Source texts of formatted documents
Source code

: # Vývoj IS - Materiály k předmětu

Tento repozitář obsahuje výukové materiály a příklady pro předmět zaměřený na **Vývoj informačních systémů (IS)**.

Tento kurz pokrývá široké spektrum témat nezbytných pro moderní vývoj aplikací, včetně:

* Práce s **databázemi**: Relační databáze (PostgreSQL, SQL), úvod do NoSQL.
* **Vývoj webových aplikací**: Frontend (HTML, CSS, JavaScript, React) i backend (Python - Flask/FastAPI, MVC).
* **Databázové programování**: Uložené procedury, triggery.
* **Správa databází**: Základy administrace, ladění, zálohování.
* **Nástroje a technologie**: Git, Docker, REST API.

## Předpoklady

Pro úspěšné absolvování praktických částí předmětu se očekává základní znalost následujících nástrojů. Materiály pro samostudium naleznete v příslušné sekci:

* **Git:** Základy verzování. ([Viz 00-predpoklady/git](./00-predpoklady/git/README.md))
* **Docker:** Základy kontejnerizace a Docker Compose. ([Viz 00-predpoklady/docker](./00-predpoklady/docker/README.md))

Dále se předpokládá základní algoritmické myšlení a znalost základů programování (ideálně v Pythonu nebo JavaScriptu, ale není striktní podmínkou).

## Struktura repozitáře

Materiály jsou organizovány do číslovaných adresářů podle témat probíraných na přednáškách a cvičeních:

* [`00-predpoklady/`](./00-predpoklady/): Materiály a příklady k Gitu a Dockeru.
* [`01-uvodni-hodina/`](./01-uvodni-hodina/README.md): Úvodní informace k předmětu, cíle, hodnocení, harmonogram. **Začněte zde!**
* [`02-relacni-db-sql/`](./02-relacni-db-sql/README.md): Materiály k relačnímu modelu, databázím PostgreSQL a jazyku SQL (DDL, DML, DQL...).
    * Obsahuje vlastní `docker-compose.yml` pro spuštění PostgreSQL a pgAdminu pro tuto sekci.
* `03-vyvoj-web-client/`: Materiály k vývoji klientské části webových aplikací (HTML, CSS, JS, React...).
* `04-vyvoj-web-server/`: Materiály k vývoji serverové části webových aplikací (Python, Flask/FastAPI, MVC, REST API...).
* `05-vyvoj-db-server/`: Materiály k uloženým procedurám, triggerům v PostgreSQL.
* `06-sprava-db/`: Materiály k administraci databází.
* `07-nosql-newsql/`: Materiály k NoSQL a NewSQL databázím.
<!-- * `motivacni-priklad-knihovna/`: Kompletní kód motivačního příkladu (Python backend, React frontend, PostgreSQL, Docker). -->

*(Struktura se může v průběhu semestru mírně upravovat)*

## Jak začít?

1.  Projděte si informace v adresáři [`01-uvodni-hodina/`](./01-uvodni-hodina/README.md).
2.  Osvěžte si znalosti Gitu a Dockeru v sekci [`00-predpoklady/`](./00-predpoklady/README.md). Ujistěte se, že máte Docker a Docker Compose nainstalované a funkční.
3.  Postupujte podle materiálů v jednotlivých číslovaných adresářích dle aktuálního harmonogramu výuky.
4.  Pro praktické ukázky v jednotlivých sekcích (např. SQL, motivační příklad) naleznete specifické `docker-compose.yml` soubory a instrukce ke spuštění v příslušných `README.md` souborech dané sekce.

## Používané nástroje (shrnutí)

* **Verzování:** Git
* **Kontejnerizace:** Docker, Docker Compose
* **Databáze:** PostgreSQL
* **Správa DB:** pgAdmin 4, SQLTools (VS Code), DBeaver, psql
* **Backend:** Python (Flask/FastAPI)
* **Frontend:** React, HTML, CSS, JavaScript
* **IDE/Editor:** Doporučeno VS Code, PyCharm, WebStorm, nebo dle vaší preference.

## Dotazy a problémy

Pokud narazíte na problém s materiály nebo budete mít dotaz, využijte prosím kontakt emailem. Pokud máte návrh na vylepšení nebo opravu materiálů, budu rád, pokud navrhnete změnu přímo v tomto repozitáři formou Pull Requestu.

_WHAT YOU WILL DO_: From the data above, output only the lines between the line containing "k administraci databází." and the line containing "Projděte si informace", inclusive, exactly as written.

_RESPONSE AREA_:
* `06-sprava-db/`: Materiály k administraci databází.
* `07-nosql-newsql/`: Materiály k NoSQL a NewSQL databázím.
<!-- * `motivacni-priklad-knihovna/`: Kompletní kód motivačního příkladu (Python backend, React frontend, PostgreSQL, Docker). -->

*(Struktura se může v průběhu semestru mírně upravovat)*

## Jak začít?

1.  Projděte si informace v adresáři [`01-uvodni-hodina/`](./01-uvodni-hodina/README.md).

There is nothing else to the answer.